(Problem statement) Look through the records below and copy each line that includes the word "Practice".

-- Dataset records follows --

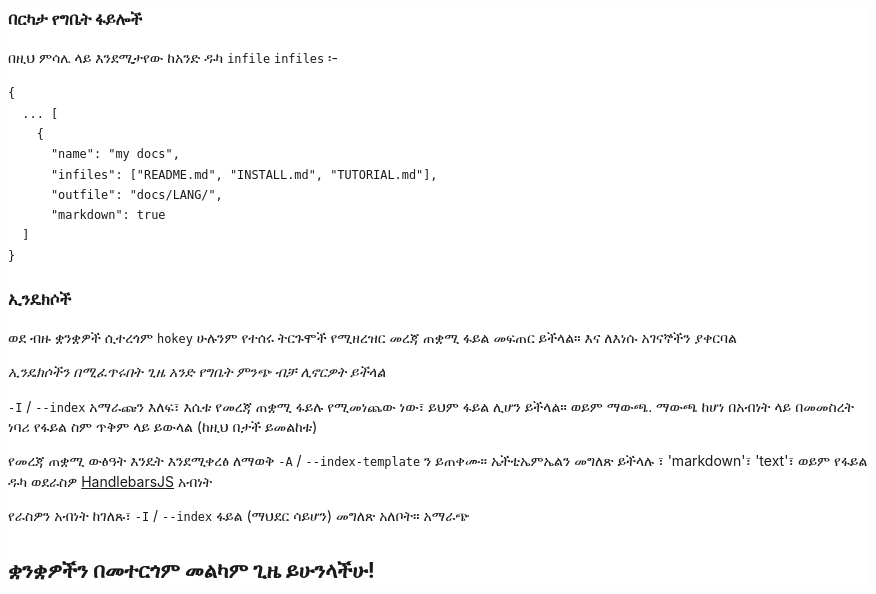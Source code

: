  ### በርካታ የግቤት ፋይሎች
 በዚህ ምሳሌ ላይ እንደሚታየው ከአንድ ዱካ `infile` `infiles` ፡-

    {
      ... [
        {
          "name": "my docs",
          "infiles": ["README.md", "INSTALL.md", "TUTORIAL.md"],
          "outfile": "docs/LANG/",
          "markdown": true
      ]
    }

 ### ኢንዴክሶች
 ወደ ብዙ ቋንቋዎች ሲተረጎም `hokey` ሁሉንም የተሰሩ ትርጉሞች የሚዘረዝር መረጃ ጠቋሚ ፋይል መፍጠር ይችላል።
 እና ለእነሱ አገናኞችን ያቀርባል

 *ኢንዴክሶችን በሚፈጥሩበት ጊዜ አንድ የግቤት ምንጭ ብቻ ሊኖርዎት ይችላል*

 `-I` / `--index` አማራጩን እለፍ፣ እሴቱ የመረጃ ጠቋሚ ፋይሉ የሚመነጨው ነው፣ ይህም ፋይል ሊሆን ይችላል።
 ወይም ማውጫ. ማውጫ ከሆነ በአብነት ላይ በመመስረት ነባሪ የፋይል ስም ጥቅም ላይ ይውላል (ከዚህ በታች ይመልከቱ)

 የመረጃ ጠቋሚ ውፅዓት እንዴት እንደሚቀረፅ ለማወቅ `-A` / `--index-template` ን ይጠቀሙ። ኤችቲኤምኤልን መግለጽ ይችላሉ ፣
 'markdown'፣ 'text'፣ ወይም የፋይል ዱካ ወደራስዎ [HandlebarsJS](https://handlebarsjs.com/) አብነት

 የራስዎን አብነት ከገለጹ፣ `-I` / `--index` ፋይል (ማህደር ሳይሆን) መግለጽ አለቦት።
 አማራጭ

 ## ቋንቋዎችን በመተርጎም መልካም ጊዜ ይሁንላችሁ!

</pre>
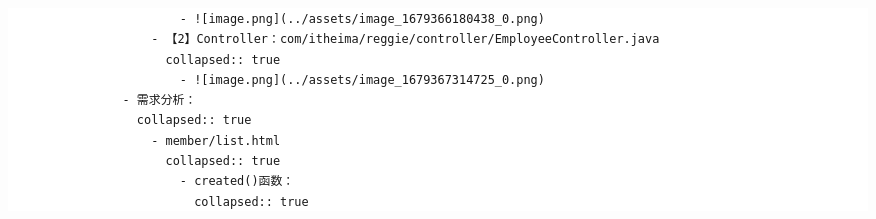 							- ![image.png](../assets/image_1679366180438_0.png)
						- 【2】Controller：com/itheima/reggie/controller/EmployeeController.java
						  collapsed:: true
							- ![image.png](../assets/image_1679367314725_0.png)
					- 需求分析：
					  collapsed:: true
						- member/list.html
						  collapsed:: true
							- created()函数：
							  collapsed:: true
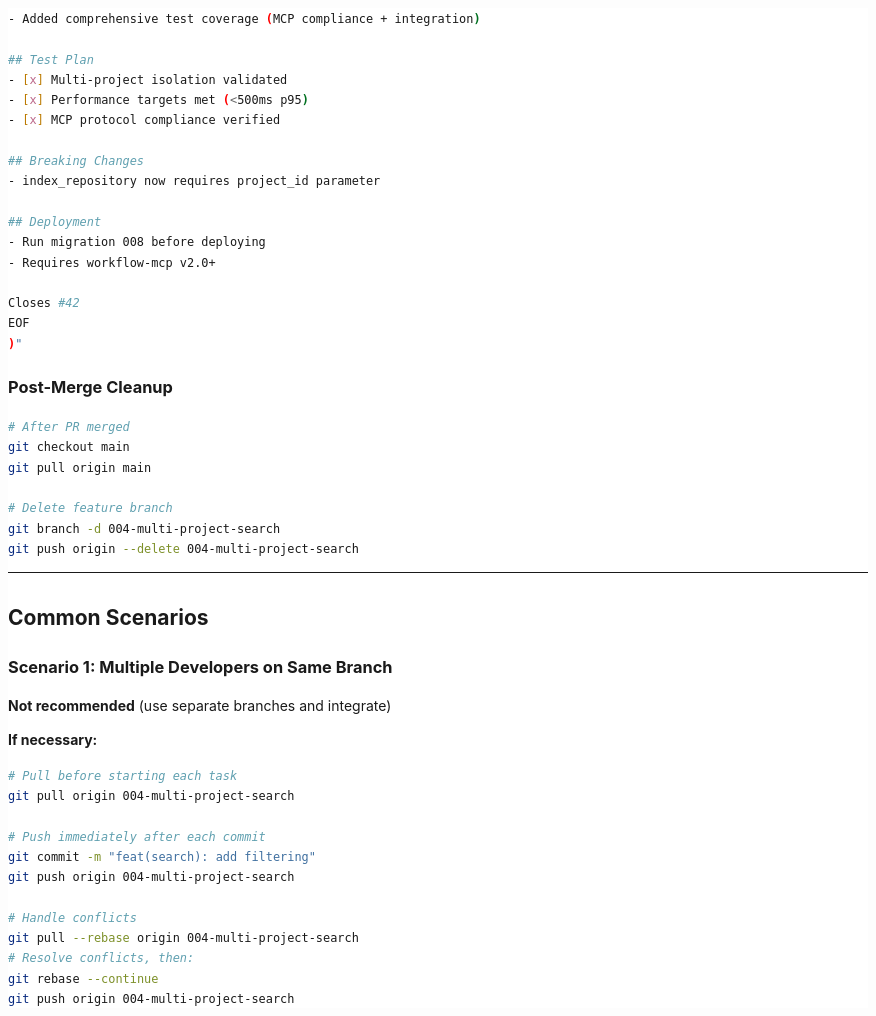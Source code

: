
 ```bash
- Added comprehensive test coverage (MCP compliance + integration)

## Test Plan
- [x] Multi-project isolation validated
- [x] Performance targets met (<500ms p95)
- [x] MCP protocol compliance verified

## Breaking Changes
- index_repository now requires project_id parameter

## Deployment
- Run migration 008 before deploying
- Requires workflow-mcp v2.0+

Closes #42
EOF
)"
```

### Post-Merge Cleanup
```bash
# After PR merged
git checkout main
git pull origin main

# Delete feature branch
git branch -d 004-multi-project-search
git push origin --delete 004-multi-project-search
```

---

## Common Scenarios

### Scenario 1: Multiple Developers on Same Branch

**Not recommended** (use separate branches and integrate)

**If necessary:**
```bash
# Pull before starting each task
git pull origin 004-multi-project-search

# Push immediately after each commit
git commit -m "feat(search): add filtering"
git push origin 004-multi-project-search

# Handle conflicts
git pull --rebase origin 004-multi-project-search
# Resolve conflicts, then:
git rebase --continue
git push origin 004-multi-project-search
```
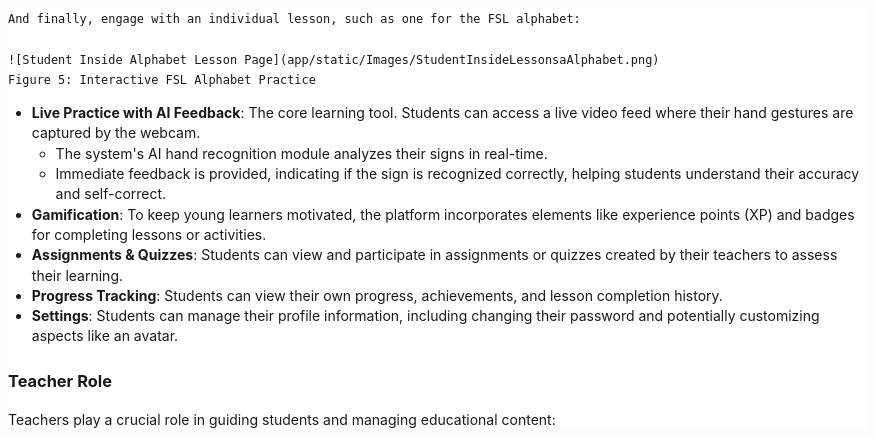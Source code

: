     And finally, engage with an individual lesson, such as one for the FSL alphabet:

    ![Student Inside Alphabet Lesson Page](app/static/Images/StudentInsideLessonsaAlphabet.png)
    Figure 5: Interactive FSL Alphabet Practice

*   **Live Practice with AI Feedback**: The core learning tool. Students can access a live video feed where their hand gestures are captured by the webcam.
    *   The system's AI hand recognition module analyzes their signs in real-time.
    *   Immediate feedback is provided, indicating if the sign is recognized correctly, helping students understand their accuracy and self-correct.
*   **Gamification**: To keep young learners motivated, the platform incorporates elements like experience points (XP) and badges for completing lessons or activities.
*   **Assignments & Quizzes**: Students can view and participate in assignments or quizzes created by their teachers to assess their learning.
*   **Progress Tracking**: Students can view their own progress, achievements, and lesson completion history.
*   **Settings**: Students can manage their profile information, including changing their password and potentially customizing aspects like an avatar.

### Teacher Role

Teachers play a crucial role in guiding students and managing educational content:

-- Dataset records concluded --

(Exercise output)
    Figure 5: Interactive FSL Alphabet Practice
*   **Live Practice with AI Feedback**: The core learning tool. Students can access a live video feed where their hand gestures are captured by the webcam.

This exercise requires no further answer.